Programming on GPU [12] is supported through SIMD architectures. General Purpose GPU (GPGPU) computing has allowed the GPU to arise as successful co-processors that can be employed to improve the presentation of many dissimilar non- graphical applications. CUDA and OpenCL offer two different interfaces for programming GPUs. Java can facilitate for General Purpose GPU Computing. The authors identified the contrast between CUDA and OpenCL to help the HPC programmers to familiarize with GPGPU. The jcuda and jocl are the native libraries available for Java to perform data parallelism on GPU. However the jcuda or jocl libraries are not up to the present version available for CUDA or OpenCL, since there is a large opening on improving the data parallel library on GPU for Java language.

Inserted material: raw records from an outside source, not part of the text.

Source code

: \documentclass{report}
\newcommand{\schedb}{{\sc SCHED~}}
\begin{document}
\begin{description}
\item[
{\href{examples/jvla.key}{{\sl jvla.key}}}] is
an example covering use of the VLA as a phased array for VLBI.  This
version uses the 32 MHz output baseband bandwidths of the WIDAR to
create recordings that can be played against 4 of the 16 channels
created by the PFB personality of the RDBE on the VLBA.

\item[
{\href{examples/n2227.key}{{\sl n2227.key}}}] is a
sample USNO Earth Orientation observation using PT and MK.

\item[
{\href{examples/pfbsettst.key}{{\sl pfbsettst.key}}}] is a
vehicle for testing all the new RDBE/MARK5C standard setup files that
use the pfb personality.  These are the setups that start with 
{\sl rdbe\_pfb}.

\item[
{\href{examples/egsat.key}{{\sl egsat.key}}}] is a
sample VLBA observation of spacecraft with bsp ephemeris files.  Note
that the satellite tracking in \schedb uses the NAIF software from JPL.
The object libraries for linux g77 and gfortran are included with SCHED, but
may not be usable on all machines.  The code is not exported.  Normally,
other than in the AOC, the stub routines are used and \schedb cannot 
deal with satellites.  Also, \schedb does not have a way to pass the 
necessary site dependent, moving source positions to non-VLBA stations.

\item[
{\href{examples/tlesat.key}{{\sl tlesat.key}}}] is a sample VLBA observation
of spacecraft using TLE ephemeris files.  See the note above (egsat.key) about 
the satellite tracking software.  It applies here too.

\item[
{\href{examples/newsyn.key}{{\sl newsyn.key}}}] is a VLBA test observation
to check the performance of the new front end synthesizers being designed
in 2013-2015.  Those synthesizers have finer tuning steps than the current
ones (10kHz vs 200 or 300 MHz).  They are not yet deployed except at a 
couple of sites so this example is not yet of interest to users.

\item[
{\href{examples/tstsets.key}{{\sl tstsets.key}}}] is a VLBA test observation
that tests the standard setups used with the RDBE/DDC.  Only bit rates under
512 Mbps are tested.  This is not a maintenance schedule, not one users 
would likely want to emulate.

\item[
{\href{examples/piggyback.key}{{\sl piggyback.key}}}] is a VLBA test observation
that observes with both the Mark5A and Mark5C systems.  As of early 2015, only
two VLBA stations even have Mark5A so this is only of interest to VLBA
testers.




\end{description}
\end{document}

There are determined tasks, that promotes the research. They are listed below.
The research work has been identified and developed a parallel programming model through the Java Native Interface. It provided a prototype model to incorporate the features of another language to the Java language.
Java Native Interface (JNI) is a robust aspect of the Java. JNI designate a method for controlling the program written in the Java programming language to jointly make effort with the native program that is written in C/C++. JNI permits accurate methods of Java classes to be applied natively and are still be entitled and used as normal Java methods. The Native Thread is scheduled by the operating system that is hosted in the virtual machine. There were challenges in the model implementations, which are listed below.
The parallel programming model has been developed for both task and data parallelism on Desktops, Laptops and Android mobile devices. The task parallelism are carried out using Just Peculiar Algorithm (JPA), Java Native Access (JNA), Native Thread for win32, Native PThread for win32 and Native PThread for Android, whereas the parallel programming model developed for the data parallelism on multicore processor uses Native Intel TBB. The data parallelism model of GPU is GPGPU computing. Most of the research works focus on native thread for Java on windows 32-bit platform. The listed future directions enable the researchers to enhance the developments of parallel programming models for Java on windows 64-bit. The researchers can attempt to implement boost threads, C++ 11 threads, and Intel Cilk Plus thread features for Java on windows 32 bit as well as on windows 64 bit platforms. It is not limited; the researchers have got opening to enhance other features.